The Appalachian Trail is a hiking trail that runs nearly the entire length of the United States on the east coast from Georgia to Maine. At approximately 2,179 miles (3,507 km) long, the trail passes through the states of Georgia, North Carolina, Tennessee, Virginia, West Virginia, Maryland, Pennsylvania, New Jersey, New York, Connecticut, Massachusetts, Vermont, New Hampshire, and Maine.
Growing up on the east coast, I’d learned about the trail early on in school and had crossed it or been near it several times, but of course never really walked any bit of it. Later on I’d read Bill Bryson’s humorous and sarcastic account of his trail trials in his book, A Walk in the Woods.
It’s famous for its many hikers, some of whom, called thru-hikers, attempt to hike it in its entirety in a single season. Jeremy had decided to take his summer to literally walk the trail from Georgia back to near his home in Maryland. Like long distance runners who hit that ‘wall’ around the 20-mile mark, Jeremy was hitting his own wall. On the morning of his 48th day of hiking, he called me at about 600 miles into his hike. That’s six hundred miles of walking; walking nearly every day sun-up to sundown. He was having a tough time, was burning out, and was looking for help. I heard his message and the sound of his voice and called him right back.
He said, “I was looking through my cell phone numbers at which friends to call and I saw your name and thought, she’s been ‘here,’ she can help me.”
Now, although I traveled around the world solo for a couple years and challenged myself in physical and mental ways, it was still vastly different from what Jeremy was attempting. I couldn’t imagine doing what he was doing – besides carrying all his belongings on his back all day long in the summer heat, he was walking the same looking ‘scene’ alone for weeks on end, basically doing the same exact thing everyday, with very few variables.

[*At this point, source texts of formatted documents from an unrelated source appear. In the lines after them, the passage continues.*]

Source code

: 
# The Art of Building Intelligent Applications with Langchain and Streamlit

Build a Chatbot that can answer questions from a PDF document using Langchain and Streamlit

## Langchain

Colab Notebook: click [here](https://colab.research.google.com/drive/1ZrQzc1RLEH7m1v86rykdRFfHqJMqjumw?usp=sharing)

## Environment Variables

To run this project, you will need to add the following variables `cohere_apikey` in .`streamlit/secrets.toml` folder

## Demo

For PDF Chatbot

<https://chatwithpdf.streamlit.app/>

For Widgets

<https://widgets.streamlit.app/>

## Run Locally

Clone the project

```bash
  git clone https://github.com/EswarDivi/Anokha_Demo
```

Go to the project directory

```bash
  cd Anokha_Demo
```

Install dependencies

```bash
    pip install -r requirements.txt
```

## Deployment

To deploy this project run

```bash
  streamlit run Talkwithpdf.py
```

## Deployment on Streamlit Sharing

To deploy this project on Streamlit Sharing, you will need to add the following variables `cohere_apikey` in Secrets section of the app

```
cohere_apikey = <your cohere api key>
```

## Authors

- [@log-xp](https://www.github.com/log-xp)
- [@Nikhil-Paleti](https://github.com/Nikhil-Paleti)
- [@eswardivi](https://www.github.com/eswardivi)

Jeremy explained, “while hostel-jumping or WWOOFing [volunteering on organic farms around the world – a common activity of some long term world travelers] or whatever, an explorer has the right-of-way in their plans, and can alter a decision on a moment’s notice (time and money allowing), long-distance hiking (LDH) does not give that leeway. Instead, there is a tunnel. Speed is the most encompassing variable on the
Trail: time spent at any one campsite, time in a town, miles per day, hours per day. Besides that, everyone has the same goals: move north (or south, as the case may be), sleep well, eat comfortably, have intense emotions constantly. Okay, the last one might not be at the forefront of every to-do list, but it certainly tags alongside the others.”
But why exactly was he doing this? Like myself, many traveler-types that I met like a challenge and like to keep pushing themselves. I often questioned myself about this — at what point do I push myself so far outside my ‘comfort-zone’ that I am just too uncomfortable? Toward the end of my trip, I realized I was ready for some more ‘normalcy’ and was ready to settle down a bit more, maybe not end my adventures entirely, but take a break. But I often still wonder ‘what’s next?’ Should I do something more challenging so I can grow even more? So after traveling around the world for several months, Jeremy felt the need to push himself even further with a new challenge. Jeremy’s original intent was to just be alone and away from it all.